____ Task material
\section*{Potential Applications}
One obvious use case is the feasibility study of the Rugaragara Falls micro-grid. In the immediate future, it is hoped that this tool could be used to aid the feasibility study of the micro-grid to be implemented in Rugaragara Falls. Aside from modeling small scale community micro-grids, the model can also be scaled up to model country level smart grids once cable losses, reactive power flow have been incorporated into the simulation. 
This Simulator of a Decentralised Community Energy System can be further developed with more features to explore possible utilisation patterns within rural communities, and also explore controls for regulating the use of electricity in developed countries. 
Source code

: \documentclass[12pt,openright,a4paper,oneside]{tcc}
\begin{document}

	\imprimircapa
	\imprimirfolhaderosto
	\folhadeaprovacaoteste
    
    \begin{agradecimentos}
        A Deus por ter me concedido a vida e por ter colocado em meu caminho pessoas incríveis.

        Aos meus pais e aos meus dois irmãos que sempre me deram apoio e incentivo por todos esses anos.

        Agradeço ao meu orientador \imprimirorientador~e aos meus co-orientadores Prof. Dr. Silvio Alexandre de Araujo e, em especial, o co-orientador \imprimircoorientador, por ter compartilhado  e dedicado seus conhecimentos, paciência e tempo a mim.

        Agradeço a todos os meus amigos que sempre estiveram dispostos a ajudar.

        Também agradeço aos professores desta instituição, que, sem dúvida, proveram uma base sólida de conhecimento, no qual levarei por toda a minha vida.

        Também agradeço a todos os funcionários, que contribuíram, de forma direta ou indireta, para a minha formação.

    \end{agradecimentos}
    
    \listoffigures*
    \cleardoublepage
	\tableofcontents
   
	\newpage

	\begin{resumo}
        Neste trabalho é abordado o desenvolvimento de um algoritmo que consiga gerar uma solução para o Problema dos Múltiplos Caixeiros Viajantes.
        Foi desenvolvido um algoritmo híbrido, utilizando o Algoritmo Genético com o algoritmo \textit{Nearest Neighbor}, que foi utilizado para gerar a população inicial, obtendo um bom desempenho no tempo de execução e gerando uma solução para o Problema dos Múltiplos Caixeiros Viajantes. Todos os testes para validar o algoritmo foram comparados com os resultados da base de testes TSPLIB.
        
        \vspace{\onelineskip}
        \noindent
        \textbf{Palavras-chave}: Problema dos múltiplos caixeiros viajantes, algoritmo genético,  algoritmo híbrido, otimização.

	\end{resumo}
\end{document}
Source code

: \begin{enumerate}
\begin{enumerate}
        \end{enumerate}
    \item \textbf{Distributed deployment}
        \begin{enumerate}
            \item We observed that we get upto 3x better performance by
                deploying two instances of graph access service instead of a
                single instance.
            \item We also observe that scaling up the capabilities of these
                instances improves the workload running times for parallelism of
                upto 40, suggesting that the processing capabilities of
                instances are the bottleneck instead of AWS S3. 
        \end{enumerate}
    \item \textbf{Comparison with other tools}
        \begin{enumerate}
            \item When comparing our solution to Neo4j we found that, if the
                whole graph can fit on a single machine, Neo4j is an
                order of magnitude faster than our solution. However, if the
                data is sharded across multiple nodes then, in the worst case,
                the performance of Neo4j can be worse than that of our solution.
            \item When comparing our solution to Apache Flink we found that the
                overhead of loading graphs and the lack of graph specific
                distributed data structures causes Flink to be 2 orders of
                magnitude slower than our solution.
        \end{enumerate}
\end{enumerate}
________
Review the entries above and return every line where "magnitude" appears.

## Problem solution
                order of magnitude faster than our solution. However, if the
                magnitude slower than our solution.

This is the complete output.